59.         After the conclusion of the appeal in this case the Supreme Court delivered a further judgment in the case Right to Know v. Commissioner for Environmental Information [2022] IESC 19 (“The President’s Case”) (Unreported: Baker J. 29 April 2022).  Right to Know made an information request in relation to the President and the Council of State.  From paras. 166 onwards Baker J. discussed the concept of public authority.  She also emphasised that the concept of public authority is an autonomous concept of EU law, citing NAMA and Fish Legal.  In adopting the Directive, the EU intended to ensure that its laws were consistent with the Aarhus Convention.  Account is to be taken of the wording and aim of the Aarhus Convention and the Aarhus Convention Implementation Guide in interpreting the Directive, although the guide does not have binding or normative effect (Fish Legal).  She emphasised that in Flachglas Torgau GMBH v. Federal Republic of Germany (Case C-204/09 [2012] ECR), the CJEU held that the context, purpose and aims of the Aarhus Convention was to permit access to information from public authorities only to the extent that they act as administrative authorities holding environmental information in the exercise of their functions (see paras. 40 and 48).  Baker J. also quoted from the Opinion of Advocate General Bobek in Friends of the Irish Environment v. Commissioner for Environmental Information where he warned against an approach to the meaning of public authority that was over-broad or what he termed “an interpretative creativity”, notwithstanding that the overall aim of the Directive was to increase public participation and accountability in decision-making. She goes on to quote Advocate General Bobek that because of this aim, and in light of the Aarhus Convention, the bodies from which information may be sought should be those bodies or institutions “before which decision-making effectively takes place”.  At para. 187 she held:

“It follows that the decision-making power, the power to make decisions which affect or are capable of affecting the environment, or policy on the environment, is the key institutional and functional test. Institutionally the President does not have any decision-making functions in this sense, and functionally his powers are constitutionally defined and constrained to those ceremonial, symbolic and limited reserved or discretionary powers already explained in this judgment, none of which involve the President in any decision-making role, although his role is constitutionally essential in that some of his functions are exercised in order to complete the process such as the passing of legislation, the appointment of judges, or the commissioning of a member of the Defence Forces. In no case does the President exercise any role as decision maker in the realm of the environment or by which he or she impacts on policy or the rights of any individual.”  

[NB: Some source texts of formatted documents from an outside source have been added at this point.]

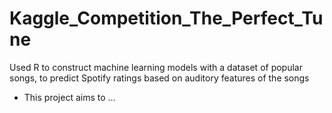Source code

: # Kaggle_Competition_The_Perfect_Tune
Used R to construct machine learning models with a dataset of popular songs, to predict Spotify ratings based on auditory features of the songs


+ This project aims to ...
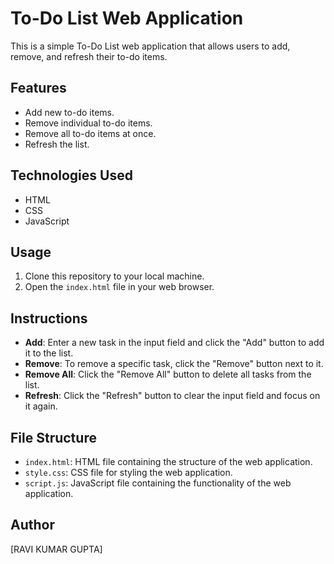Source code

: # To-Do List Web Application

This is a simple To-Do List web application that allows users to add, remove, and refresh their to-do items.

## Features

- Add new to-do items.
- Remove individual to-do items.
- Remove all to-do items at once.
- Refresh the list.

## Technologies Used

- HTML
- CSS
- JavaScript

## Usage

1. Clone this repository to your local machine.
2. Open the `index.html` file in your web browser.

## Instructions

- **Add**: Enter a new task in the input field and click the "Add" button to add it to the list.
- **Remove**: To remove a specific task, click the "Remove" button next to it.
- **Remove All**: Click the "Remove All" button to delete all tasks from the list.
- **Refresh**: Click the "Refresh" button to clear the input field and focus on it again.

## File Structure

- `index.html`: HTML file containing the structure of the web application.
- `style.css`: CSS file for styling the web application.
- `script.js`: JavaScript file containing the functionality of the web application.

## Author

[RAVI KUMAR GUPTA]

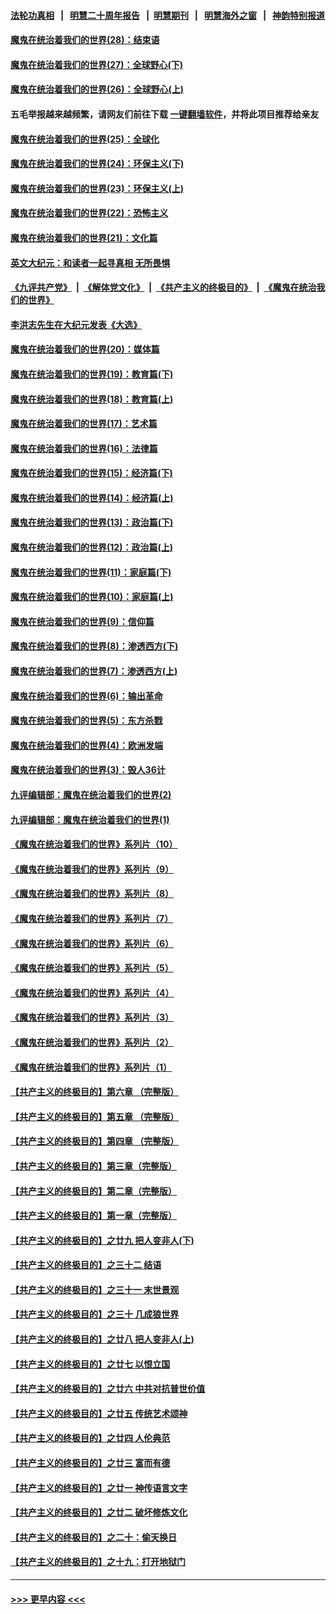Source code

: #### [法轮功真相](https://github.com/gfw-breaker/truth/blob/master/README.md?t=0) &nbsp;&nbsp;|&nbsp;&nbsp; [明慧二十周年报告](https://github.com/gfw-breaker/mh-reports/blob/master/README.md?t=0) &nbsp;&nbsp;|&nbsp;&nbsp;[明慧期刊](https://github.com/gfw-breaker/mh-qikan) &nbsp;&nbsp;|&nbsp;&nbsp; [明慧海外之窗](https://github.com/gfw-breaker/mh-news/blob/master/README.md?t=0) &nbsp;&nbsp;|&nbsp;&nbsp; [神韵特别报道](https://github.com/gfw-breaker/mh-news/blob/master/shenyun.md?t=0)
#### [魔鬼在统治着我们的世界(28)：结束语](../pages/nsc422/n10936246.md?t=07221501) 
#### [魔鬼在统治着我们的世界(27)：全球野心(下)](../pages/nsc422/n10928319.md?t=07221501) 
#### [魔鬼在统治着我们的世界(26)：全球野心(上)](../pages/nsc422/n10900318.md?t=07221501) 
#### 五毛举报越来越频繁，请网友们前往下载 [一键翻墙软件](https://github.com/gfw-breaker/ssr-accounts)，并将此项目推荐给亲友
#### [魔鬼在统治着我们的世界(25)：全球化](../pages/nsc422/n10788205.md?t=07221501) 
#### [魔鬼在统治着我们的世界(24)：环保主义(下)](../pages/nsc422/n10695307.md?t=07221501) 
#### [魔鬼在统治着我们的世界(23)：环保主义(上)](../pages/nsc422/n10688613.md?t=07221501) 
#### [魔鬼在统治着我们的世界(22)：恐怖主义](../pages/nsc422/n10614727.md?t=07221501) 
#### [魔鬼在统治着我们的世界(21)：文化篇](../pages/nsc422/n10597706.md?t=07221501) 
#### [英文大纪元：和读者一起寻真相 无所畏惧](../pages/nsc422/n12542027.md?t=07221501) 
#### [《九评共产党》](https://github.com/begood0513/9ping.md/blob/master/README.md) &nbsp;|&nbsp; [《解体党文化》](../../../../jtdwh.md/blob/master/README.md)  &nbsp;|&nbsp; [《共产主义的终极目的》](../../../../gczydzjmd.md/blob/master/README.md) &nbsp;|&nbsp; [《魔鬼在统治我们的世界》](../../../../mgztzwmdsj.md/blob/master/README.md) 
#### [李洪志先生在大纪元发表《大选》](../pages/nsc422/n12534746.md?t=07221501) 
#### [魔鬼在统治着我们的世界(20)：媒体篇](../pages/nsc422/n10586579.md?t=07221501) 
#### [魔鬼在统治着我们的世界(19)：教育篇(下)](../pages/nsc422/n10564808.md?t=07221501) 
#### [魔鬼在统治着我们的世界(18)：教育篇(上)](../pages/nsc422/n10526970.md?t=07221501) 
#### [魔鬼在统治着我们的世界(17)：艺术篇](../pages/nsc422/n10499093.md?t=07221501) 
#### [魔鬼在统治着我们的世界(16)：法律篇](../pages/nsc422/n10485969.md?t=07221501) 
#### [魔鬼在统治着我们的世界(15)：经济篇(下)](../pages/nsc422/n10469975.md?t=07221501) 
#### [魔鬼在统治着我们的世界(14)：经济篇(上)](../pages/nsc422/n10457370.md?t=07221501) 
#### [魔鬼在统治着我们的世界(13)：政治篇(下)](../pages/nsc422/n10448270.md?t=07221501) 
#### [魔鬼在统治着我们的世界(12)：政治篇(上)](../pages/nsc422/n10444576.md?t=07221501) 
#### [魔鬼在统治着我们的世界(11)：家庭篇(下)](../pages/nsc422/n10440961.md?t=07221501) 
#### [魔鬼在统治着我们的世界(10)：家庭篇(上)](../pages/nsc422/n10435448.md?t=07221501) 
#### [魔鬼在统治着我们的世界(9)：信仰篇](../pages/nsc422/n10432159.md?t=07221501) 
#### [魔鬼在统治着我们的世界(8)：渗透西方(下)](../pages/nsc422/n10429603.md?t=07221501) 
#### [魔鬼在统治着我们的世界(7)：渗透西方(上)](../pages/nsc422/n10426013.md?t=07221501) 
#### [魔鬼在统治着我们的世界(6)：输出革命](../pages/nsc422/n10421536.md?t=07221501) 
#### [魔鬼在统治着我们的世界(5)：东方杀戮](../pages/nsc422/n10417707.md?t=07221501) 
#### [魔鬼在统治着我们的世界(4)：欧洲发端](../pages/nsc422/n10414890.md?t=07221501) 
#### [魔鬼在统治着我们的世界(3)：毁人36计](../pages/nsc422/n10411583.md?t=07221501) 
#### [九评编辑部：魔鬼在统治着我们的世界(2)](../pages/nsc422/n10410036.md?t=07221501) 
#### [九评编辑部：魔鬼在统治着我们的世界(1)](../pages/nsc422/n10406825.md?t=07221501) 
#### [《魔鬼在统治着我们的世界》系列片（10）](../pages/nsc422/n12292670.md?t=07221501) 
#### [《魔鬼在统治着我们的世界》系列片（9）](../pages/nsc422/n12290859.md?t=07221501) 
#### [《魔鬼在统治着我们的世界》系列片（8）](../pages/nsc422/n12287445.md?t=07221501) 
#### [《魔鬼在统治着我们的世界》系列片（7）](../pages/nsc422/n12283425.md?t=07221501) 
#### [《魔鬼在统治着我们的世界》系列片（6）](../pages/nsc422/n12282314.md?t=07221501) 
#### [《魔鬼在统治着我们的世界》系列片（5）](../pages/nsc422/n12281419.md?t=07221501) 
#### [《魔鬼在统治着我们的世界》系列片（4）](../pages/nsc422/n12274024.md?t=07221501) 
#### [《魔鬼在统治着我们的世界》系列片（3）](../pages/nsc422/n12271322.md?t=07221501) 
#### [《魔鬼在统治着我们的世界》系列片（2）](../pages/nsc422/n12269049.md?t=07221501) 
#### [《魔鬼在统治着我们的世界》系列片（1）](../pages/nsc422/n12267575.md?t=07221501) 
#### [【共产主义的终极目的】第六章 （完整版）](../pages/nsc422/n11428913.md?t=07221501) 
#### [【共产主义的终极目的】第五章 （完整版）](../pages/nsc422/n11428912.md?t=07221501) 
#### [【共产主义的终极目的】第四章 （完整版）](../pages/nsc422/n11428907.md?t=07221501) 
#### [【共产主义的终极目的】第三章（完整版）](../pages/nsc422/n11428848.md?t=07221501) 
#### [【共产主义的终极目的】第二章（完整版）](../pages/nsc422/n11428831.md?t=07221501) 
#### [【共产主义的终极目的】第一章（完整版）](../pages/nsc422/n11417651.md?t=07221501) 
#### [【共产主义的终极目的】之廿九 把人变非人(下)](../pages/nsc422/n11344140.md?t=07221501) 
#### [【共产主义的终极目的】之三十二 结语](../pages/nsc422/n11360535.md?t=07221501) 
#### [【共产主义的终极目的】之三十一 末世景观](../pages/nsc422/n11351129.md?t=07221501) 
#### [【共产主义的终极目的】之三十 几成狼世界](../pages/nsc422/n11348280.md?t=07221501) 
#### [【共产主义的终极目的】之廿八 把人变非人(上)](../pages/nsc422/n11340492.md?t=07221501) 
#### [【共产主义的终极目的】之廿七 以恨立国](../pages/nsc422/n11336944.md?t=07221501) 
#### [【共产主义的终极目的】之廿六 中共对抗普世价值](../pages/nsc422/n11324785.md?t=07221501) 
#### [【共产主义的终极目的】之廿五 传统艺术颂神](../pages/nsc422/n11296396.md?t=07221501) 
#### [【共产主义的终极目的】之廿四 人伦典范](../pages/nsc422/n11296397.md?t=07221501) 
#### [【共产主义的终极目的】之廿三 富而有德](../pages/nsc422/n11283598.md?t=07221501) 
#### [【共产主义的终极目的】之廿一 神传语言文字](../pages/nsc422/n11263265.md?t=07221501) 
#### [【共产主义的终极目的】之廿二 破坏修炼文化](../pages/nsc422/n11245728.md?t=07221501) 
#### [【共产主义的终极目的】之二十：偷天换日](../pages/nsc422/n11238846.md?t=07221501) 
#### [【共产主义的终极目的】之十九：打开地狱门](../pages/nsc422/n11206376.md?t=07221501) 

----
#### [ >>> 更早内容 <<< ](../indexes/nsc422-earlier.md)
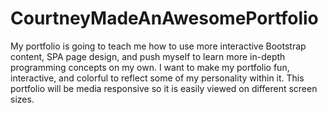 # CourtneyMadeAnAwesomePortfolio
My portfolio is going to teach me how to use more interactive Bootstrap content, SPA page design, and push myself to learn more in-depth programming concepts on my own.  I want to make my portfolio fun, interactive, and colorful to reflect some of my personality within it.  This portfolio will be media responsive so it is easily viewed on different screen sizes.
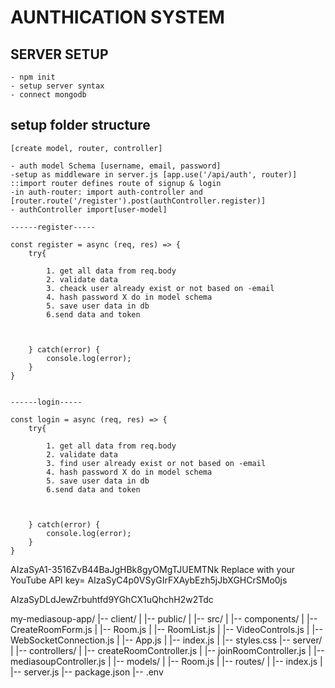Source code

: 
# AUNTHICATION SYSTEM

## SERVER SETUP
    - npm init
    - setup server syntax 
    - connect mongodb

## setup folder structure
    [create model, router, controller]

    - auth model Schema [username, email, password]
    -setup as middleware in server.js [app.use('/api/auth', router)] ::import router defines route of signup & login
    -in auth-router: import auth-controller and [router.route('/register').post(authController.register)]
    - authController import[user-model]

    ------register-----

    const register = async (req, res) => {
        try{

            1. get all data from req.body
            2. validate data
            3. cheack user already exist or not based on -email
            4. hash password X do in model schema
            5. save user data in db
            6.send data and token



        } catch(error) {
            console.log(error);
        }
    }


    ------login-----

    const login = async (req, res) => {
        try{

            1. get all data from req.body
            2. validate data
            3. find user already exist or not based on -email
            4. hash password X do in model schema
            5. save user data in db
            6.send data and token



        } catch(error) {
            console.log(error);
        }
    }

AIzaSyA1-3516ZvB44BaJgHBk8gyOMgTJUEMTNk
Replace with your YouTube API key= AIzaSyC4p0VSyGIrFXAybEzh5jJbXGHCrSMo0js

AIzaSyDLdJewZrbuhtfd9YGhCX1uQhchH2w2Tdc






my-mediasoup-app/
|-- client/
|   |-- public/
|   |-- src/
|       |-- components/
|           |-- CreateRoomForm.js
|           |-- Room.js
|           |-- RoomList.js
|           |-- VideoControls.js
|           |-- WebSocketConnection.js
|       |-- App.js
|       |-- index.js
|       |-- styles.css
|-- server/
|   |-- controllers/
|       |-- createRoomController.js
|       |-- joinRoomController.js
|       |-- mediasoupController.js
|   |-- models/
|       |-- Room.js
|   |-- routes/
|       |-- index.js
|   |-- server.js
|-- package.json
|-- .env

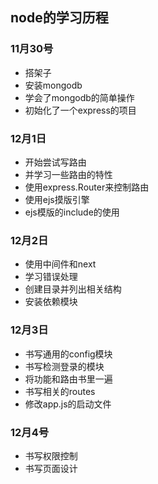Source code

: ## node的学习历程

### 11月30号

- 搭架子
- 安装mongodb
- 学会了mongodb的简单操作
- 初始化了一个express的项目

### 12月1日

- 开始尝试写路由
- 并学习一些路由的特性
- 使用express.Router来控制路由
- 使用ejs摸版引擎
- ejs模版的include的使用

### 12月2日
- 使用中间件和next
- 学习错误处理
- 创建目录并列出相关结构
- 安装依赖模块

### 12月3日
- 书写通用的config模块
- 书写检测登录的模块
- 将功能和路由书里一遍
- 书写相关的routes
- 修改app.js的启动文件

### 12月4号
- 书写权限控制
- 书写页面设计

60.          In light of these decisions the court must assess the issues of entrustment, special powers and control which arise in this appeal. In particular, it must ensure that the scope of the Directive is not extended to natural and legal persons who do not come within the definition of public authorities in Article 2(2) of the Directive.

Was RPD entrusted with the performance of services of public interest?

61.         The commissioner posed this question but failed to answer it. The High Court answered it emphatically in the affirmative. There are two elements to this question and both must be answered affirmatively before RPD can come within the scope of category (b). The first is whether it has been entrusted with a function in relation to the environment under national law and the second, separate question, is whether the function is the performance of a service of public interest.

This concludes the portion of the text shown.